To sum up the article, you write your file.ml and the file.expected.ml, you apply the preprocess
on file.ml and check the diff with file.expected.ml. But I have format issue wit that kind of test,
in a way of OCaml AST my file where I applied the ppx and the expected are equals, but the format is
not (so I get an error)

Did someone have ever encountered the same issue ?

When I was writing a ppx_rewriter I would apply the pp on the .expected.ml without changing
the AST with a trick. But with ppx_deriver some changes are applied even If I ask my deriver
to not change anything.
It was a bad looking trick but made my tests pass so I kept to this for a while, but my tests
would benefit a lot a real solution.

When I need to check for equality between two ML files, I always parse them and check equality between the ASTs (using an equality function that ignores locations) and only if unequal, I do “diff” and print out the results.

Sounds interesting. Is this function released in some library ?
If its not it would cool if it was, maybe with some extra functionality such as diffing directly on the ast or something

Emile

  1. I suspect that somewhere in the “pa_ppx_*” collection of packages, the function is to be found, but for the life of me, I don’t remember where.
  2. But that stuff is all built on Camlp5, so I would not suggest you use it unless you are already a Camlp5 user.
  3. It’s simple enough to build, though, that you should be able to use the ppx_deriving PPX rewriter map to do the trick, as follows: use map to generate a map function for the OCaml AST, where you provide your own version of the map for the Location type.

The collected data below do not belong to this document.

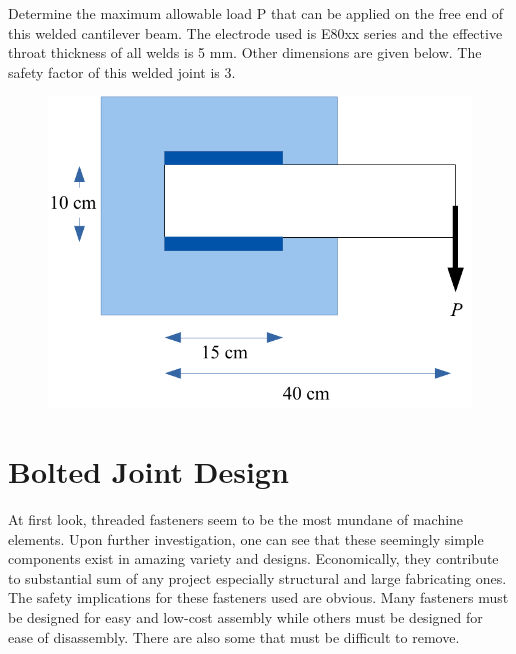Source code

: \documentclass[
10pt,
a4paper,
openany,
svgnames,
]{book}
\newcommand{\exercise}{%
\item \label{lab:\arabic{chapter}.\arabic{exercisesi}}  %
}
\begin{document}
\begin{exercises}
\begin{figure}[H]
  \end{figure}
  \exercise Determine the maximum allowable load P that can be applied on the free end of this welded cantilever beam. The electrode used is E80xx series and the effective throat thickness of all welds is 5 mm. Other dimensions are given below. The safety factor of this welded joint is 3.
  \begin{figure}[H]
    \centering
    \includegraphics[scale=0.72]{pictures/Welding/parallel-weld-exercise}
  \end{figure}
\end{exercises}




\chapter{Bolted Joint Design}

At first look, threaded fasteners seem to be the most mundane of machine elements. Upon further investigation, one can see that these seemingly simple components exist in amazing variety and designs. Economically, they contribute to substantial sum of any project especially structural and large fabricating ones. The safety implications for these fasteners used are obvious. Many fasteners must be designed for easy and low-cost assembly while others must be designed for ease of disassembly. There are also some that must be difficult to remove.
\end{document}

I am not -certain- that this will work, b/c there are a few places where there are lists of Locations. I did it using a “souped-up” map PPX rewriter, called pa_ppx_migrate, that allows more control over the type-directed process of generating the rewriting code.

If you’re still interested (and honestly, if you’re sufficiently invested in the standard PPX ecosystem, you shouldn’t be, except as an academic curiosity, or maybe as an example of something to copy maybe) I can dig around and find the actual code.

But it’s really not difficult to do, if you have sufficiently-powerful map derivers.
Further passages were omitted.